Tissue specimen processing/staining
Whole bladders and kidneys were removed from augmented animals following euthanasia 10 weeks post-augmentation. Specimens were fixed in a 10% buffered formalin phosphate, dehydrated with exchanges of graduated ethanol, embedded in paraffin, and sectioned onto glass slides at a 5 µm thickness. Slides were deparaffinized with xylenes, graduated ethanol washes, and deionized water. This was followed by an established staining protocol for Masson’s trichrome29. Slides were also independently stained with H&E using an established protocol30. Slides were consecutively deparaffinized with xylenes, dehydrated with ethanol changes and re-hydrated with deionized water. After these steps, slides were stained with H&E, followed by washes with gradient ethanol solutions. Following air drying, a coverslip was placed over the specimen sample and secured with Permaslip (Alban Scientific Inc.). A total of 85 bladders underwent tissue analysis from all experimental groups.

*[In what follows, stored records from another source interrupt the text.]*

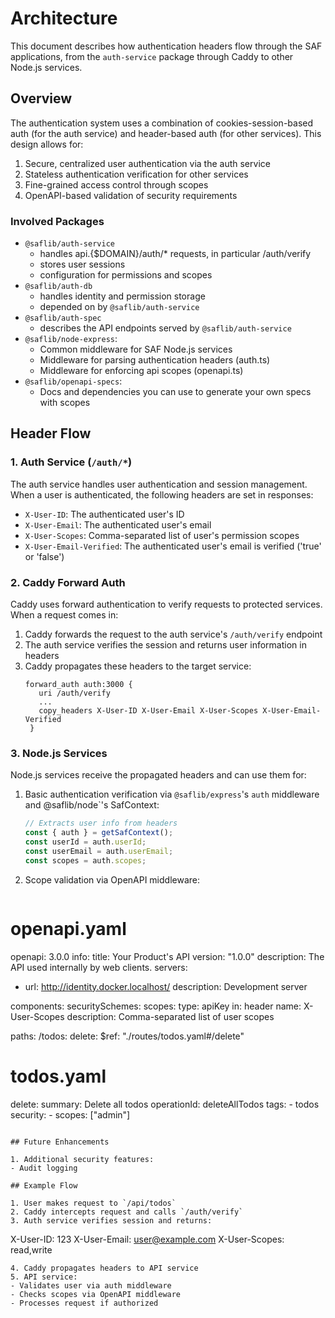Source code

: # Architecture

This document describes how authentication headers flow through the SAF applications, from the `auth-service` package through Caddy to other Node.js services.

## Overview

The authentication system uses a combination of cookies-session-based auth (for the auth service) and header-based auth (for other services). This design allows for:

1. Secure, centralized user authentication via the auth service
2. Stateless authentication verification for other services
3. Fine-grained access control through scopes
4. OpenAPI-based validation of security requirements

### Involved Packages

- `@saflib/auth-service`
  - handles api.{$DOMAIN}/auth/\* requests, in particular /auth/verify
  - stores user sessions
  - configuration for permissions and scopes
- `@saflib/auth-db`
  - handles identity and permission storage
  - depended on by `@saflib/auth-service`
- `@saflib/auth-spec`
  - describes the API endpoints served by `@saflib/auth-service`
- `@saflib/node-express`:
  - Common middleware for SAF Node.js services
  - Middleware for parsing authentication headers (auth.ts)
  - Middleware for enforcing api scopes (openapi.ts)
- `@saflib/openapi-specs`:
  - Docs and dependencies you can use to generate your own specs with scopes

## Header Flow

### 1. Auth Service (`/auth/*`)

The auth service handles user authentication and session management. When a user is authenticated, the following headers are set in responses:

- `X-User-ID`: The authenticated user's ID
- `X-User-Email`: The authenticated user's email
- `X-User-Scopes`: Comma-separated list of user's permission scopes
- `X-User-Email-Verified`: The authenticated user's email is verified ('true' or 'false')

### 2. Caddy Forward Auth

Caddy uses forward authentication to verify requests to protected services. When a request comes in:

1. Caddy forwards the request to the auth service's `/auth/verify` endpoint
2. The auth service verifies the session and returns user information in headers
3. Caddy propagates these headers to the target service:
   ```caddy
   forward_auth auth:3000 {
      uri /auth/verify
      ...
      copy_headers X-User-ID X-User-Email X-User-Scopes X-User-Email-Verified
    }
   ```

### 3. Node.js Services

Node.js services receive the propagated headers and can use them for:

1. Basic authentication verification via `@saflib/express`'s `auth` middleware and @saflib/node`'s SafContext:

   ```typescript
   // Extracts user info from headers
   const { auth } = getSafContext();
   const userId = auth.userId;
   const userEmail = auth.userEmail;
   const scopes = auth.scopes;
   ```

2. Scope validation via OpenAPI middleware:
   ```yaml

   ```

# openapi.yaml

openapi: 3.0.0
info:
title: Your Product's API
version: "1.0.0"
description: The API used internally by web clients.
servers:

- url: http://identity.docker.localhost/
  description: Development server

components:
securitySchemes:
scopes:
type: apiKey
in: header
name: X-User-Scopes
description: Comma-separated list of user scopes

paths:
/todos:
delete:
$ref: "./routes/todos.yaml#/delete"

# todos.yaml

delete:
summary: Delete all todos
operationId: deleteAllTodos
tags: - todos
security: - scopes: ["admin"]

```

## Future Enhancements

1. Additional security features:
- Audit logging

## Example Flow

1. User makes request to `/api/todos`
2. Caddy intercepts request and calls `/auth/verify`
3. Auth service verifies session and returns:
```

X-User-ID: 123
X-User-Email: user@example.com
X-User-Scopes: read,write

```
4. Caddy propagates headers to API service
5. API service:
- Validates user via auth middleware
- Checks scopes via OpenAPI middleware
- Processes request if authorized
```
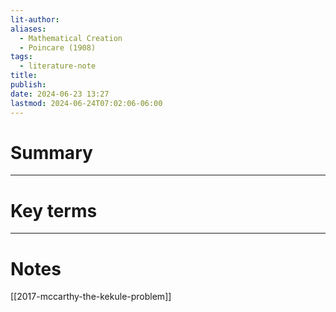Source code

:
 ```yaml
---
lit-author: 
aliases:
  - Mathematical Creation
  - Poincare (1908)
tags:
  - literature-note
title: 
publish: 
date: 2024-06-23 13:27
lastmod: 2024-06-24T07:02:06-06:00
---
```

# Summary

---
# Key terms

---
# Notes

[[2017-mccarthy-the-kekule-problem]]
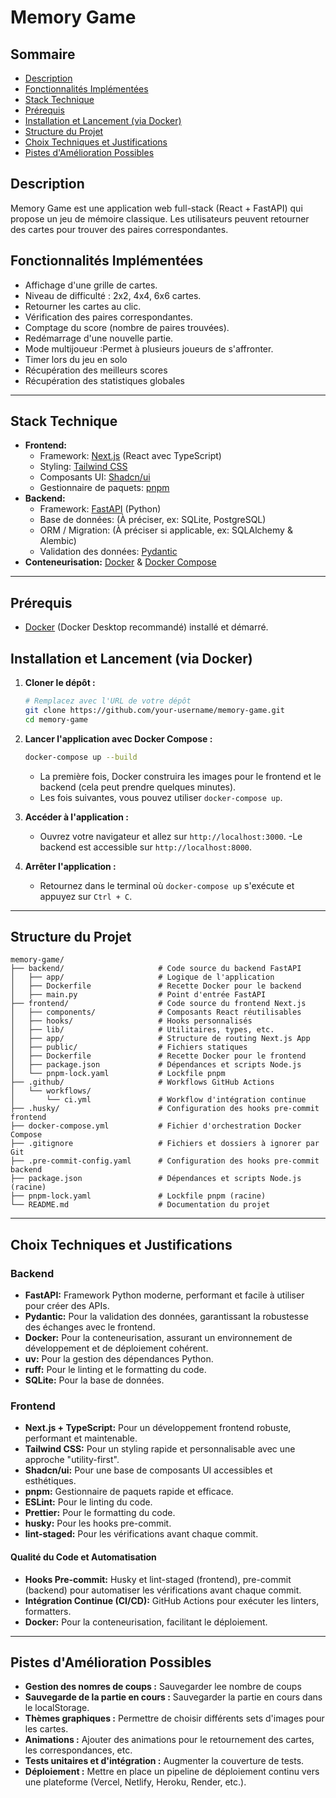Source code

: # Memory Game

## Sommaire

- [Description](#description)
- [Fonctionnalités Implémentées](#fonctionnalités-implémentées)
- [Stack Technique](#stack-technique)
- [Prérequis](#prérequis)
- [Installation et Lancement (via Docker)](#installation-et-lancement-via-docker)
- [Structure du Projet](#structure-du-projet)
- [Choix Techniques et Justifications](#choix-techniques-et-justifications)
- [Pistes d'Amélioration Possibles](#pistes-damélioration-possibles)

## Description

Memory Game est une application web full-stack (React + FastAPI) qui propose un jeu de mémoire classique. Les utilisateurs peuvent retourner des cartes pour trouver des paires correspondantes.

## Fonctionnalités Implémentées

- Affichage d'une grille de cartes.
- Niveau de difficulté : 2x2, 4x4, 6x6 cartes.
- Retourner les cartes au clic.
- Vérification des paires correspondantes.
- Comptage du score (nombre de paires trouvées).
- Redémarrage d'une nouvelle partie.
- Mode multijoueur :Permet à plusieurs joueurs de s'affronter.
- Timer lors du jeu en solo
- Récupération des meilleurs scores
- Récupération des statistiques globales

---

## Stack Technique

- **Frontend:**
  - Framework: [Next.js](https://nextjs.org/) (React avec TypeScript)
  - Styling: [Tailwind CSS](https://tailwindcss.com/)
  - Composants UI: [Shadcn/ui](https://ui.shadcn.com/)
  - Gestionnaire de paquets: [pnpm](https://pnpm.io/)
- **Backend:**
  - Framework: [FastAPI](https://fastapi.tiangolo.com/) (Python)
  - Base de données: (À préciser, ex: SQLite, PostgreSQL)
  - ORM / Migration: (À préciser si applicable, ex: SQLAlchemy & Alembic)
  - Validation des données: [Pydantic](https://docs.pydantic.dev/latest/)
- **Conteneurisation:** [Docker](https://www.docker.com/) & [Docker Compose](https://docs.docker.com/compose/)

---

## Prérequis

- [Docker](https://www.docker.com/products/docker-desktop/) (Docker Desktop recommandé) installé et démarré.

## Installation et Lancement (via Docker)

1.  **Cloner le dépôt :**

    ```bash
    # Remplacez avec l'URL de votre dépôt
    git clone https://github.com/your-username/memory-game.git
    cd memory-game
    ```

2.  **Lancer l'application avec Docker Compose :**

    ```bash
    docker-compose up --build
    ```

    - La première fois, Docker construira les images pour le frontend et le backend (cela peut prendre quelques minutes).
    - Les fois suivantes, vous pouvez utiliser `docker-compose up`.

3.  **Accéder à l'application :**

    - Ouvrez votre navigateur et allez sur `http://localhost:3000`.
      -Le backend est accessible sur `http://localhost:8000`.

4.  **Arrêter l'application :**
    - Retournez dans le terminal où `docker-compose up` s'exécute et appuyez sur `Ctrl + C`.

---

## Structure du Projet

```plaintext
memory-game/
├── backend/                     # Code source du backend FastAPI
│   ├── app/                     # Logique de l'application
│   ├── Dockerfile               # Recette Docker pour le backend
│   ├── main.py                  # Point d'entrée FastAPI
├── frontend/                    # Code source du frontend Next.js
│   ├── components/              # Composants React réutilisables
│   ├── hooks/                   # Hooks personnalisés
│   ├── lib/                     # Utilitaires, types, etc.
│   ├── app/                     # Structure de routing Next.js App
│   ├── public/                  # Fichiers statiques
│   ├── Dockerfile               # Recette Docker pour le frontend
│   ├── package.json             # Dépendances et scripts Node.js
│   └── pnpm-lock.yaml           # Lockfile pnpm
├── .github/                     # Workflows GitHub Actions
│   └── workflows/
│       └── ci.yml               # Workflow d'intégration continue
├── .husky/                      # Configuration des hooks pre-commit frontend
├── docker-compose.yml           # Fichier d'orchestration Docker Compose
├── .gitignore                   # Fichiers et dossiers à ignorer par Git
├── .pre-commit-config.yaml      # Configuration des hooks pre-commit backend
├── package.json                 # Dépendances et scripts Node.js (racine)
├── pnpm-lock.yaml               # Lockfile pnpm (racine)
└── README.md                    # Documentation du projet
```

---

## Choix Techniques et Justifications

### Backend

- **FastAPI:** Framework Python moderne, performant et facile à utiliser pour créer des APIs.
- **Pydantic:** Pour la validation des données, garantissant la robustesse des échanges avec le frontend.
- **Docker:** Pour la conteneurisation, assurant un environnement de développement et de déploiement cohérent.
- **uv:** Pour la gestion des dépendances Python.
- **ruff:** Pour le linting et le formatting du code.
- **SQLite:** Pour la base de données.

### Frontend

- **Next.js + TypeScript:** Pour un développement frontend robuste, performant et maintenable.
- **Tailwind CSS:** Pour un styling rapide et personnalisable avec une approche "utility-first".
- **Shadcn/ui:** Pour une base de composants UI accessibles et esthétiques.
- **pnpm:** Gestionnaire de paquets rapide et efficace.
- **ESLint:** Pour le linting du code.
- **Prettier:** Pour le formatting du code.
- **husky:** Pour les hooks pre-commit.
- **lint-staged:** Pour les vérifications avant chaque commit.

#### Qualité du Code et Automatisation

- **Hooks Pre-commit:** Husky et lint-staged (frontend), pre-commit (backend) pour automatiser les vérifications avant chaque commit.
- **Intégration Continue (CI/CD):** GitHub Actions pour exécuter les linters, formatters.
- **Docker:** Pour la conteneurisation, facilitant le déploiement.

---

## Pistes d'Amélioration Possibles

- **Gestion des nomres de coups :** Sauvegarder lee nombre de coups
- **Sauvegarde de la partie en cours :** Sauvegarder la partie en cours dans le localStorage.
- **Thèmes graphiques :** Permettre de choisir différents sets d'images pour les cartes.
- **Animations :** Ajouter des animations pour le retournement des cartes, les correspondances, etc.
- **Tests unitaires et d'intégration :** Augmenter la couverture de tests.
- **Déploiement :** Mettre en place un pipeline de déploiement continu vers une plateforme (Vercel, Netlify, Heroku, Render, etc.).
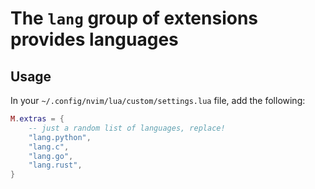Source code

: # The `lang` group of extensions provides languages

## Usage

In your `~/.config/nvim/lua/custom/settings.lua` file, add the following:

```lua
M.extras = {
    -- just a random list of languages, replace!
    "lang.python",
    "lang.c",
    "lang.go",
    "lang.rust",
}
```
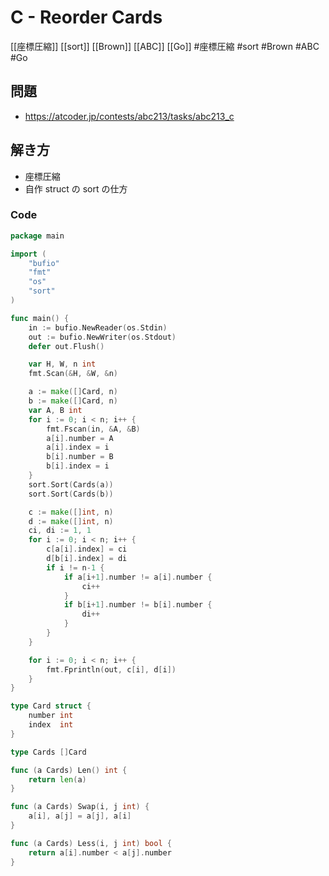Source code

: # C - Reorder Cards
[[座標圧縮]] [[sort]] [[Brown]] [[ABC]] [[Go]]
#座標圧縮 #sort #Brown #ABC #Go 

## 問題
- https://atcoder.jp/contests/abc213/tasks/abc213_c

## 解き方
- 座標圧縮
- 自作 struct の sort の仕方

### Code
```go
package main

import (
	"bufio"
	"fmt"
	"os"
	"sort"
)

func main() {
	in := bufio.NewReader(os.Stdin)
	out := bufio.NewWriter(os.Stdout)
	defer out.Flush()

	var H, W, n int
	fmt.Scan(&H, &W, &n)

	a := make([]Card, n)
	b := make([]Card, n)
	var A, B int
	for i := 0; i < n; i++ {
		fmt.Fscan(in, &A, &B)
		a[i].number = A
		a[i].index = i
		b[i].number = B
		b[i].index = i
	}
	sort.Sort(Cards(a))
	sort.Sort(Cards(b))

	c := make([]int, n)
	d := make([]int, n)
	ci, di := 1, 1
	for i := 0; i < n; i++ {
		c[a[i].index] = ci
		d[b[i].index] = di
		if i != n-1 {
			if a[i+1].number != a[i].number {
				ci++
			}
			if b[i+1].number != b[i].number {
				di++
			}
		}
	}

	for i := 0; i < n; i++ {
		fmt.Fprintln(out, c[i], d[i])
	}
}

type Card struct {
	number int
	index  int
}

type Cards []Card

func (a Cards) Len() int {
	return len(a)
}

func (a Cards) Swap(i, j int) {
	a[i], a[j] = a[j], a[i]
}

func (a Cards) Less(i, j int) bool {
	return a[i].number < a[j].number
}
```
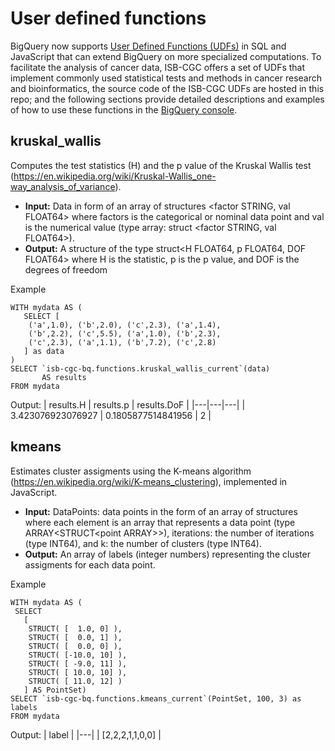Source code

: # User defined functions
BigQuery now supports [User Defined Functions (UDFs)](https://cloud.google.com/bigquery/docs/reference/standard-sql/user-defined-functions) in SQL and JavaScript that can extend BigQuery on more specialized computations. To facilitate the analysis of cancer data, ISB-CGC offers a set of UDFs that implement commonly used statistical tests and methods in cancer research and bioinformatics, the source code of the ISB-CGC UDFs are hosted in this repo; and the following sections provide detailed descriptions and examples of how to use these functions in the [BigQuery console](https://console.cloud.google.com/bigquery).  

## kruskal_wallis 
Computes the test statistics (H) and the p value of the Kruskal Wallis test (https://en.wikipedia.org/wiki/Kruskal-Wallis_one-way_analysis_of_variance).

- **Input:** Data in form of an array of structures <factor STRING, val FLOAT64> where factors is the categorical or nominal data point and val is the numerical value (type array: struct <factor STRING, val FLOAT64>).
- **Output:** A structure of the type struct<H FLOAT64, p FLOAT64, DOF FLOAT64> where H is the statistic, p is the p value, and DOF is the degrees of freedom

Example
```
WITH mydata AS (
   SELECT [
    ('a',1.0), ('b',2.0), ('c',2.3), ('a',1.4),
    ('b',2.2), ('c',5.5), ('a',1.0), ('b',2.3),
    ('c',2.3), ('a',1.1), ('b',7.2), ('c',2.8)
   ] as data
) 
SELECT `isb-cgc-bq.functions.kruskal_wallis_current`(data) 
       AS results
FROM mydata
```

Output:
| results.H  | results.p  | results.DoF  |
|---|---|---|
| 3.423076923076927  | 0.1805877514841956  |  2 | 

## kmeans
Estimates cluster assigments using the K-means algorithm (https://en.wikipedia.org/wiki/K-means_clustering), implemented in JavaScript.

- **Input:** DataPoints: data points in the form of an array of structures where each element is an array that represents a data point
  (type ARRAY<STRUCT<point ARRAY<FLOAT64>>>), iterations: the number of iterations (type INT64), and k: the number of clusters (type INT64).
- **Output:** An array of labels (integer numbers) representing the cluster assigments for each data point.

Example
```
WITH mydata AS (
 SELECT
   [
    STRUCT( [  1.0, 0] ),
    STRUCT( [  0.0, 1] ),
    STRUCT( [  0.0, 0] ),
    STRUCT( [-10.0, 10] ),
    STRUCT( [ -9.0, 11] ),
    STRUCT( [ 10.0, 10] ),
    STRUCT( [ 11.0, 12] )
   ] AS PointSet)
SELECT `isb-cgc-bq.functions.kmeans_current`(PointSet, 100, 3) as labels
FROM mydata
```

Output:
| label |
|---|
| [2,2,2,1,1,0,0] | 
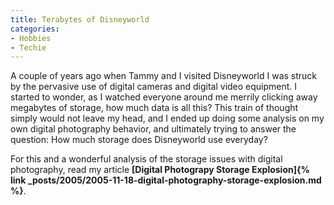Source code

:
 ```yaml
---
title: Terabytes of Disneyworld
categories:
- Hobbies
- Techie
---
```


A couple of years ago when Tammy and I visited Disneyworld I was struck by the pervasive use of digital cameras and digital video equipment. I started to wonder, as I watched everyone around me merrily clicking away megabytes of storage, how much data is all this?
This train of thought simply would not leave my head, and I ended up doing some analysis on my own digital photography behavior, and ultimately trying to answer the question: How much storage does Disneyworld use everyday?

For this and a wonderful analysis of the storage issues with digital photography, read my article **[Digital Photograpy Storage Explosion]{% link _posts/2005/2005-11-18-digital-photography-storage-explosion.md %}**.
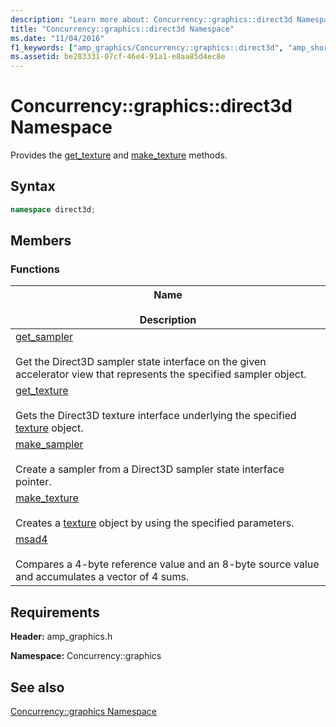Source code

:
 ```yaml
---
description: "Learn more about: Concurrency::graphics::direct3d Namespace"
title: "Concurrency::graphics::direct3d Namespace"
ms.date: "11/04/2016"
f1_keywords: ["amp_graphics/Concurrency::graphics::direct3d", "amp_short_vectors/Concurrency::graphics::direct3d"]
ms.assetid: be283331-07cf-46e4-91a1-e8aa85d4ec8e
---
```

# Concurrency::graphics::direct3d Namespace

Provides the [get_texture](concurrency-graphics-direct3d-namespace-functions.md#get_texture) and [make_texture](concurrency-graphics-direct3d-namespace-functions.md#make_texture) methods.

## Syntax

```cpp
namespace direct3d;
```

## Members

### Functions

|Name<br /><br /> Description|
|--------------------------|
|[get_sampler](concurrency-graphics-direct3d-namespace-functions.md#get_sampler)<br /><br /> Get the Direct3D sampler state interface on the given accelerator view that represents the specified sampler object.|
|[get_texture](concurrency-graphics-direct3d-namespace-functions.md#get_texture)<br /><br /> Gets the Direct3D texture interface underlying the specified [texture](texture-class.md) object.|
|[make_sampler](concurrency-graphics-direct3d-namespace-functions.md#make_sampler)<br /><br /> Create a sampler from a Direct3D sampler state interface pointer.|
|[make_texture](concurrency-graphics-direct3d-namespace-functions.md#make_texture)<br /><br /> Creates a [texture](texture-class.md) object by using the specified parameters.|
|[msad4](concurrency-graphics-direct3d-namespace-functions.md#msad4)<br /><br /> Compares a 4-byte reference value and an 8-byte source value and accumulates a vector of 4 sums.|

## Requirements

**Header:** amp_graphics.h

**Namespace:** Concurrency::graphics

## See also

[Concurrency::graphics Namespace](concurrency-graphics-namespace.md)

Blood vessel quantification in areas of bladder tissue regeneration
Digitized sample images that were initially stained with Masson’s trichrome were opened with Adobe Photoshop CS3 (Adobe Systems Inc.). These samples were further characterized with a Nikon Eclipse 50i Microscope (Nikon Inc., Melville, NY) and Spot Advanced Imaging Software (Diagnostic Instruments, Sterling Heights, MI) as previously described by our laboratory using established methods29. Utilizing the pen tool in Spot, vessel numbers were quantified based upon n = 10 images per graft in bladder tissue regenerated areas. Individual vessels were manually selected and quantified using the image histogram tool to acquire pixel density for each vessel. Data is represented as mean number of vessels/mm2 (means ± SE).
Bladder stone evaluation and kidney evaluation
The presence/absence of bladder stones was noted visually immediately following euthanasia. Stones present in the bladder were manually counted and subsequently a total stone burden (TSB; volumetric sum of stones) was derived for each S+ (stone positive) animal. Kidney cross sections were stained with H&E and digitally imaged utilizing a Nikon Eclipse 50i Microscope for S+ and S− (stone negative) animals. 4X images were opened and using the calibrated area tool on Spot Advanced Imaging Software the area of renal pelvic dilation (RPD) was identified and measured (in mm2). 3 images/sample. Degrees of kidney hydronephrosis were subjectively determined by a trained urologist (YYC).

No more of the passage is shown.